CAPÍTULO 35

Alexius observó cómo la anciana tendía la colada entre dos árboles secos, frente a su humilde cabaña de adobe. El rostro de la mujer era sombrío, y alzaba la vista de cuando en cuando en dirección al halcón.

—Lárgate —ordenó con voz tajante.

Él no se movió de donde estaba posado.

—Te conozco; has estado aquí muchas veces —puso los brazos en jarras—. Eres tú, hermano, ¿verdad? Ninguno de los otros se molestaría en venir a verme.

Eirene había abandonado el Santuario hacía más de cincuenta años mortales. Por entonces era una mujer joven y hermosa, repleta de vida, y así habría permanecido eternamente si no se hubiera marchado. Pero lo había hecho, y ahora era una vieja arrugada, encorvada y marchita por la edad y el trabajo.
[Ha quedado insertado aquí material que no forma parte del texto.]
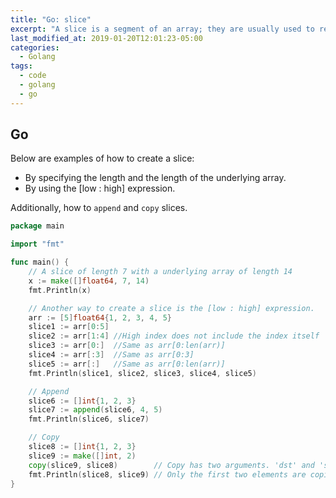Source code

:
 ```yaml
---
title: "Go: slice"
excerpt: "A slice is a segment of an array; they are usually used to represent lists of items."
last_modified_at: 2019-01-20T12:01:23-05:00
categories:
  - Golang
tags: 
  - code
  - golang
  - go
---
```


## Go
Below are examples of how to create a slice:
- By specifying the length and the length of the underlying array.
- By using the [low : high] expression.

Additionally, how to `append` and `copy` slices.


```go
package main

import "fmt"

func main() {
	// A slice of length 7 with a underlying array of length 14
	x := make([]float64, 7, 14)
	fmt.Println(x)

	// Another way to create a slice is the [low : high] expression.
	arr := [5]float64{1, 2, 3, 4, 5}
	slice1 := arr[0:5]
	slice2 := arr[1:4] //High index does not include the index itself
	slice3 := arr[0:]  //Same as arr[0:len(arr)]
	slice4 := arr[:3]  //Same as arr[0:3]
	slice5 := arr[:]   //Same as arr[0:len(arr)]
	fmt.Println(slice1, slice2, slice3, slice4, slice5)

	// Append
	slice6 := []int{1, 2, 3}
	slice7 := append(slice6, 4, 5)
	fmt.Println(slice6, slice7)

	// Copy
	slice8 := []int{1, 2, 3}
	slice9 := make([]int, 2)
	copy(slice9, slice8)        // Copy has two arguments. 'dst' and 'src'.
	fmt.Println(slice8, slice9) // Only the first two elements are copied into slice9.
}
```
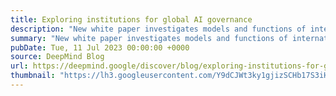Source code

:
 ```yaml
---
title: Exploring institutions for global AI governance
description: "New white paper investigates models and functions of international institutions that could help manage opportunities and mitigate risks of advanced AI."
summary: "New white paper investigates models and functions of international institutions that could help manage opportunities and mitigate risks of advanced AI."
pubDate: Tue, 11 Jul 2023 00:00:00 +0000
source: DeepMind Blog
url: https://deepmind.google/discover/blog/exploring-institutions-for-global-ai-governance/
thumbnail: "https://lh3.googleusercontent.com/Y9dCJWt3ky1gjizSCHb17S3iHZ_Q2v6hoC8SaBgq9f7e5yW15pzg7BGNoCIaklP6f34uioxwHY0gbzehAMe5HhXBvBBKBKNIcOo7ugjFeLENTWMqNQ=w1200-h630-n-nu"
---
```


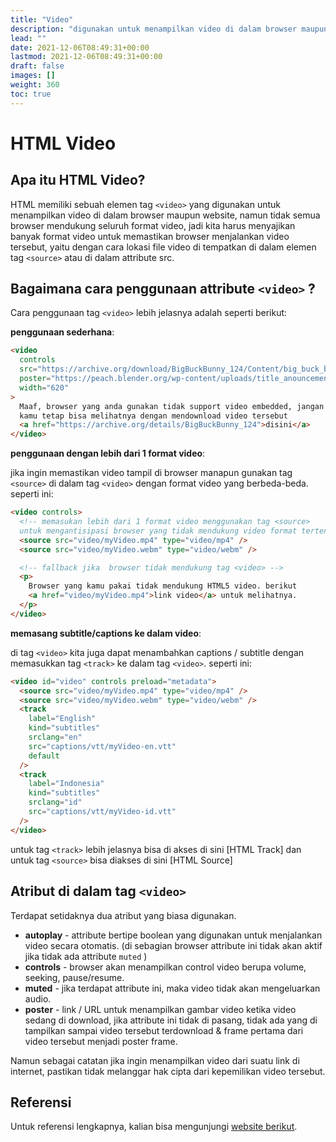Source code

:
 ```yaml
---
title: "Video"
description: "digunakan untuk menampilkan video di dalam browser maupun website, namun tidak semua browser mendukung seluruh format video"
lead: ""
date: 2021-12-06T08:49:31+00:00
lastmod: 2021-12-06T08:49:31+00:00
draft: false
images: []
weight: 360
toc: true
---
```

# HTML Video

## Apa itu HTML Video?

HTML memiliki sebuah elemen tag `<video>` yang digunakan untuk menampilkan video di dalam browser maupun website, namun tidak semua browser mendukung seluruh format video, jadi kita harus menyajikan banyak format video untuk memastikan browser menjalankan video tersebut, yaitu dengan cara lokasi file video di tempatkan di dalam elemen tag `<source>` atau di dalam attribute src.

## Bagaimana cara penggunaan attribute `<video>` ?

Cara penggunaan tag `<video>` lebih jelasnya adalah seperti berikut:

**penggunaan sederhana**:

```html
<video
  controls
  src="https://archive.org/download/BigBuckBunny_124/Content/big_buck_bunny_720p_surround.mp4"
  poster="https://peach.blender.org/wp-content/uploads/title_anouncement.jpg?x11217"
  width="620"
>
  Maaf, browser yang anda gunakan tidak support video embedded, jangan khawatir,
  kamu tetap bisa melihatnya dengan mendownload video tersebut
  <a href="https://archive.org/details/BigBuckBunny_124">disini</a>
</video>
```

**penggunaan dengan lebih dari 1 format video**:

jika ingin memastikan video tampil di browser manapun gunakan tag `<source>` di dalam tag `<video>` dengan format video yang berbeda-beda. seperti ini:

```html
<video controls>
  <!-- memasukan lebih dari 1 format video menggunakan tag <source> 
  untuk mengantisipasi browser yang tidak mendukung video format tertentu -->
  <source src="video/myVideo.mp4" type="video/mp4" />
  <source src="video/myVideo.webm" type="video/webm" />

  <!-- fallback jika  browser tidak mendukung tag <video> -->
  <p>
    Browser yang kamu pakai tidak mendukung HTML5 video. berikut
    <a href="video/myVideo.mp4">link video</a> untuk melihatnya.
  </p>
</video>
```

**memasang subtitle/captions ke dalam video**:

di tag `<video>` kita juga dapat menambahkan captions / subtitle dengan memasukkan tag `<track>` ke dalam tag `<video>`. seperti ini:

```html
<video id="video" controls preload="metadata">
  <source src="video/myVideo.mp4" type="video/mp4" />
  <source src="video/myVideo.webm" type="video/webm" />
  <track
    label="English"
    kind="subtitles"
    srclang="en"
    src="captions/vtt/myVideo-en.vtt"
    default
  />
  <track
    label="Indonesia"
    kind="subtitles"
    srclang="id"
    src="captions/vtt/myVideo-id.vtt"
  />
</video>
```

untuk tag `<track>` lebih jelasnya bisa di akses di sini [HTML Track]
dan untuk tag `<source>` bisa diakses di sini [HTML Source]

## Atribut di dalam tag `<video>`

Terdapat setidaknya dua atribut yang biasa digunakan.

- **autoplay** - attribute bertipe boolean yang digunakan untuk menjalankan video secara otomatis. (di sebagian browser attribute ini tidak akan aktif jika tidak ada attribute `muted` )
- **controls** - browser akan menampilkan control video berupa volume, seeking, pause/resume.
- **muted** - jika terdapat attribute ini, maka video tidak akan mengeluarkan audio.
- **poster** - link / URL untuk menampilkan gambar video ketika video sedang di download, jika attribute ini tidak di pasang, tidak ada yang di tampilkan sampai video tersebut terdownload & frame pertama dari video tersebut menjadi poster frame.

Namun sebagai catatan jika ingin menampilkan video dari suatu link di internet, pastikan tidak melanggar hak cipta dari kepemilikan video tersebut.

## Referensi

Untuk referensi lengkapnya, kalian bisa mengunjungi [website berikut](https://developer.mozilla.org/en-US/docs/Web/HTML/Element/video).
Había elegido. Quienes abandonaban el Santuario jamás podían regresar.

—¿Eres consciente de que se está librando una guerra? —dijo ella, y Alexius se preguntó si de verdad lo habría reconocido o si estaba un poco loca y hablaba con todos los pájaros—. Es una orgía de sangre y muerte, como todas las guerras. El Rey Sangriento busca lo mismo que vosotros, estoy segura. ¿Esperáis encontrarlo antes que él?

Él no podía responder, así que Eirene no insistió.

—La niña nació y está viva. Lo vi en las estrellas hace años, aunque seguramente tú ya lo sepas. Tiene el poder de encontrar los vástagos; los ancianos estarán satisfechos de que todo vuelva a la normalidad —la expresión se le agrió—. Si las gemas no aparecen, el Santuario morirá. Las señales son evidentes incluso en esta tierra: todo está conectado, incluso más de lo que yo creía —soltó una carcajada sin humor—. Tal vez sea lo mejor. Si voy a morir como humana, no veo por qué no han de hacerlo todos los demás, por mucho que hayan vivido o importantes que se crean. Todo acaba llegando a su fin.

Eirene había abandonado el Santuario tras enamorarse de un mortal; había dado la espalda a la inmortalidad por amor. En ese momento, había considerado que unas décadas de pasión valían más que la existencia eterna. A Alexius le había molestado su debilidad; para un vigía, cincuenta años eran un suspiro.

—Voy a darte un consejo, hermano —dijo mirando al halcón por encima del hombro antes de entrar en su cabaña—. No subestimes a los humanos, especialmente a las muchachas bonitas. Después de dos mil años, puede que te conduzcan a la muerte.

Alexius aún no había hablado a Danaus, a Timotheus ni a Phaedra de la inmensa magia que al fin había despertado en el interior de la princesa de cabellos negros. Era demasiado importante, y Alexius había empezado a desconfiar de los suyos. Debía seguir vigilándola hasta encontrar el momento de ponerse en contacto con ella.

Y luego tendría que encontrar la forma de matarla.